◆ Exercise ◆
Return, exactly and in full, the lines of the records below starting at the one with "- Breadboard: Arbetsyta" and ending at the one with "3. Datat samlas", and no other lines.

Extracted data entries:

____________________

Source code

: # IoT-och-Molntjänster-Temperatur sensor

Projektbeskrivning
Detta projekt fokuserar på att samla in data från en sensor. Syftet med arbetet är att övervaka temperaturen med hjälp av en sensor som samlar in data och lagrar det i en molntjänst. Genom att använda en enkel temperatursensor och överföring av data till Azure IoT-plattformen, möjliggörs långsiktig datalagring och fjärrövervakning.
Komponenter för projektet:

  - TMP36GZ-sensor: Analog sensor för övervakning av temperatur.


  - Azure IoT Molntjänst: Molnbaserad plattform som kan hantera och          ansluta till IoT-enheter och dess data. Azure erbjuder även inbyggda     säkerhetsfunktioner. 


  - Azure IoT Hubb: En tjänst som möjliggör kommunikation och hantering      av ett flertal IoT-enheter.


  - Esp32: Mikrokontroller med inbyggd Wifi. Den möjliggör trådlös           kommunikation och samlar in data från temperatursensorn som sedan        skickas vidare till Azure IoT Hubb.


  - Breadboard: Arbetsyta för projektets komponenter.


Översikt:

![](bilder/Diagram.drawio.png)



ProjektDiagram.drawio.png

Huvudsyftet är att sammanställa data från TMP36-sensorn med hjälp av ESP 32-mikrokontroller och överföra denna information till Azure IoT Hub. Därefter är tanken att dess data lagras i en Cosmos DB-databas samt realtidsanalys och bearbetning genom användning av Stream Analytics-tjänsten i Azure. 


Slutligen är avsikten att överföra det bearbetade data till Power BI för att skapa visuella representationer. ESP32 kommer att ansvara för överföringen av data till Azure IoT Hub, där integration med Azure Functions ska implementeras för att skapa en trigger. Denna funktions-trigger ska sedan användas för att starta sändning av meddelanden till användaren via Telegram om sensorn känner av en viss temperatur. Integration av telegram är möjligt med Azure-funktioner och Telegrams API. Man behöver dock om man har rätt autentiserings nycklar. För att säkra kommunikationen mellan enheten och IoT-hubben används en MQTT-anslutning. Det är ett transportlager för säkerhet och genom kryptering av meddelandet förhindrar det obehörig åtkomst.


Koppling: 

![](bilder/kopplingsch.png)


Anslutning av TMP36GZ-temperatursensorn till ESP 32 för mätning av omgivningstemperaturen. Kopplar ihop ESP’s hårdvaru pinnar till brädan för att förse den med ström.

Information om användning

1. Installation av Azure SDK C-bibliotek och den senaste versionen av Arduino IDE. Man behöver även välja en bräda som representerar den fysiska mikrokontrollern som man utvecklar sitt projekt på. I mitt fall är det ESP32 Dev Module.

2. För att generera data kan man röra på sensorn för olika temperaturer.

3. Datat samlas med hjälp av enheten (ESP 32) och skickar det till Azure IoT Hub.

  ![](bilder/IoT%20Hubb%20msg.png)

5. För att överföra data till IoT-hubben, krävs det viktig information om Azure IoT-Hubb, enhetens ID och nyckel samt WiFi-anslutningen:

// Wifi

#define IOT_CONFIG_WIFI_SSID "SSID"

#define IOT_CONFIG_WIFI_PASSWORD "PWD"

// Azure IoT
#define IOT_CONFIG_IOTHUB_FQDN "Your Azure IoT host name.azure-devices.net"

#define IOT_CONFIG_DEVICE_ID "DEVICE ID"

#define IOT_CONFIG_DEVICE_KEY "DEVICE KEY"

____________________

◆ Response to the exercise ◆
  - Breadboard: Arbetsyta för projektets komponenter.


Översikt:

![](bilder/Diagram.drawio.png)



ProjektDiagram.drawio.png

Huvudsyftet är att sammanställa data från TMP36-sensorn med hjälp av ESP 32-mikrokontroller och överföra denna information till Azure IoT Hub. Därefter är tanken att dess data lagras i en Cosmos DB-databas samt realtidsanalys och bearbetning genom användning av Stream Analytics-tjänsten i Azure. 


Slutligen är avsikten att överföra det bearbetade data till Power BI för att skapa visuella representationer. ESP32 kommer att ansvara för överföringen av data till Azure IoT Hub, där integration med Azure Functions ska implementeras för att skapa en trigger. Denna funktions-trigger ska sedan användas för att starta sändning av meddelanden till användaren via Telegram om sensorn känner av en viss temperatur. Integration av telegram är möjligt med Azure-funktioner och Telegrams API. Man behöver dock om man har rätt autentiserings nycklar. För att säkra kommunikationen mellan enheten och IoT-hubben används en MQTT-anslutning. Det är ett transportlager för säkerhet och genom kryptering av meddelandet förhindrar det obehörig åtkomst.


Koppling: 

![](bilder/kopplingsch.png)


Anslutning av TMP36GZ-temperatursensorn till ESP 32 för mätning av omgivningstemperaturen. Kopplar ihop ESP’s hårdvaru pinnar till brädan för att förse den med ström.

Information om användning

1. Installation av Azure SDK C-bibliotek och den senaste versionen av Arduino IDE. Man behöver även välja en bräda som representerar den fysiska mikrokontrollern som man utvecklar sitt projekt på. I mitt fall är det ESP32 Dev Module.

2. För att generera data kan man röra på sensorn för olika temperaturer.

3. Datat samlas med hjälp av enheten (ESP 32) och skickar det till Azure IoT Hub.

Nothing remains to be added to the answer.